2. Hands Inactive: When the hands are not being used for some specific purpose, the most common position is resting the hands in the lap. For example, the back of the left hand might rest on the left or right leg, or in between, with the palm turned up; the right hand with the palm turned down over the left hand and the fingers of each hand slightly curled around each other.

I cannot leave this great book and its truly vital subject without reading to you the "Foreward" as written by Mr. M. Robert Barnett, executive director of the American Foundation for the Blind: "We would like to take this opportunity," he writes, "to express our appreciation to the many persons professionally involved in work for the blind across the country whose five years of hard work, creativity, and experience have made A Step-by-Step Guide to Personal Management for Blind Persons a reality. For many years, countless persons have expressed a need for such a manual and we hope that this publication will help to fill that need."

I would like to know who those "countless persons" are who have expressed a need for such a manual, wouldn't you? Are they blind persons—and if so have they been waiting all these years without being able to test the water, clap the hands, lift the bale, tote the barge, nod, shake, shimmy, rattle and roll? How have they managed their lives all these years without this personal guide from the American Foundation and its cohorts?

But maybe they are not the ones who have expressed a need for such a manual. Perhaps it is not the blind at all but—as the Foundation puts it—those "professionally involved in work for the blind" to whom this definitive guidebook is addressed. Not our blind brothers, but our blind brothers' keepers. Presumably they are the ones who are to conduct the "orientation" sessions which precede each of the various procedures and techniques—such as:

"Discuss types of ties and materials from which ties are made (silk, linen, leather, knit, synthetic, and wool)." And: "Discuss reasons for brushing hair regularly and the suitability of different types of brushes" (scrub brushes, toothbrushes, horse brushes, sagebrushes, brushes with the law, etcetera). Well, admittedly, I added the last part of that sentence myself; but I maintain that it is no different in character, and no more foolish, than the trivial and vacuous material set forth in most of the 239 pages.

Indeed, the very triviality and vacuity of this misguided guidebook may deceive some readers into dismissing it as an unfortunate exception, not characteristic of the main body of work turned out today by serious scholars and professionals in the field of work with the blind. Let me emphasize, therefore, as strongly as I can, the typical and conventional character of this manual. It is not the exception. Its name is legion; its approach, its philosophy, and its superficial contents have been duplicated many times over in the research and demonstration projects of the American Foundation for the Blind, the Department of Health, Education, and Welfare, the college institutes, and the State agencies caught up in the profitable cycle of grants, surveys, tests, and questionnaires.

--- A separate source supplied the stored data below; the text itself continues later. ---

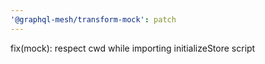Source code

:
 ```yaml
---
'@graphql-mesh/transform-mock': patch
---
```


fix(mock): respect cwd while importing initializeStore script
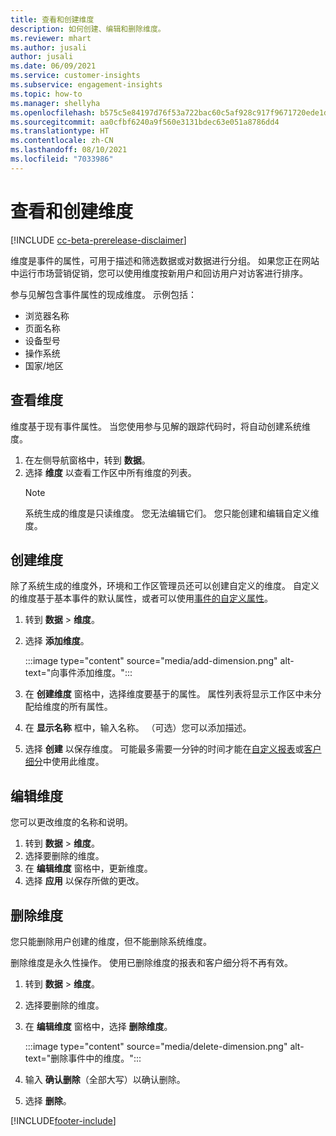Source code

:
```yaml
---
title: 查看和创建维度
description: 如何创建、编辑和删除维度。
ms.reviewer: mhart
ms.author: jusali
author: jusali
ms.date: 06/09/2021
ms.service: customer-insights
ms.subservice: engagement-insights
ms.topic: how-to
ms.manager: shellyha
ms.openlocfilehash: b575c5e84197d76f53a722bac60c5af928c917f9671720ede1de38c4a7478be4
ms.sourcegitcommit: aa0cfbf6240a9f560e3131bdec63e051a8786dd4
ms.translationtype: HT
ms.contentlocale: zh-CN
ms.lasthandoff: 08/10/2021
ms.locfileid: "7033986"
---
```

# <a name="view-and-create-dimensions"></a>查看和创建维度

[!INCLUDE [cc-beta-prerelease-disclaimer](includes/cc-beta-prerelease-disclaimer.md)]

维度是事件的属性，可用于描述和筛选数据或对数据进行分组。 如果您正在网站中运行市场营销促销，您可以使用维度按新用户和回访用户对访客进行排序。  

参与见解包含事件属性的现成维度。 示例包括：

- 浏览器名称
- 页面名称
- 设备型号
- 操作系统
- 国家/地区

## <a name="view-dimensions"></a>查看维度

维度基于现有事件属性。 当您使用参与见解的跟踪代码时，将自动创建系统维度。

1. 在左侧导航窗格中，转到 **数据**。 
1. 选择 **维度** 以查看工作区中所有维度的列表。 
   > [!NOTE]
   > 系统生成的维度是只读维度。 您无法编辑它们。 您只能创建和编辑自定义维度。

## <a name="create-a-dimension"></a>创建维度

除了系统生成的维度外，环境和工作区管理员还可以创建自定义的维度。 自定义的维度基于基本事件的默认属性，或者可以使用[事件的自定义属性](advanced-SDK-implementation.md)。

1. 转到 **数据** > **维度**。
1. 选择 **添加维度**。

   :::image type="content" source="media/add-dimension.png" alt-text="向事件添加维度。":::

1. 在 **创建维度** 窗格中，选择维度要基于的属性。 属性列表将显示工作区中未分配给维度的所有属性。
1. 在 **显示名称** 框中，输入名称。 （可选）您可以添加描述。
1. 选择 **创建** 以保存维度。 可能最多需要一分钟的时间才能在[自定义报表](custom-reports.md)或[客户细分](segments.md)中使用此维度。 

## <a name="edit-a-dimension"></a>编辑维度

您可以更改维度的名称和说明。

1. 转到 **数据** > **维度**。
1. 选择要删除的维度。
1. 在 **编辑维度** 窗格中，更新维度。
1. 选择 **应用** 以保存所做的更改。

## <a name="delete-a-dimension"></a>删除维度

您只能删除用户创建的维度，但不能删除系统维度。

删除维度是永久性操作。 使用已删除维度的报表和客户细分将不再有效。 

1. 转到 **数据** > **维度**。
1. 选择要删除的维度。
1. 在 **编辑维度** 窗格中，选择 **删除维度**。

   :::image type="content" source="media/delete-dimension.png" alt-text="删除事件中的维度。":::

1. 输入 **确认删除**（全部大写）以确认删除。 
1. 选择 **删除**。

[!INCLUDE[footer-include](../includes/footer-banner.md)]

There is another potential objection to dispose of. That is the supposition that this set of instructions, simple-minded as it is, is not really intended for the ordinary, capable blind person but only for a minority. Moreover, it is true that the book itself makes a verbal nod in this direction, admitting modestly that its techniques are not the only ones possible and that there may be other ways to approach the same goals. But the book also contains an opposite disclaimer, to the effect that the proposed techniques may be too complicated and advanced for some blind persons to handle without preliminary instruction. However that may be, it is clear that this lengthy five-year report is meant to be circulated generally to agencies and schools, to parents and counselors, to guides and custodians, without reservation or qualification.

The best evidence of how this book is intended to be read is to be found in its title. It does not say that it is a step-by-step guide to personal management for mentally retarded or extremely backward blind persons. It does not say it is a guide for tiny children. It says what it means, and means what it says— namely, that it is A Step-by-Step Guide to Personal Management for Blind Persons.

And we can do no less than that ourselves; we must also say what we mean. As long as such insulting drivel about us continues to be issued in the name of science by agencies doing work with the blind—as long as Federal money continues to be available to support it—as long as the climate of general public opinion continues to tolerate it—as long as blind persons continue to be found who can be coaxed or hoodwinked into participating in it—then, for just so long must we of the National Federation of the Blind raise our voices to resist it, denounce it, and expose it for the pseudoscience and the fraud which it is.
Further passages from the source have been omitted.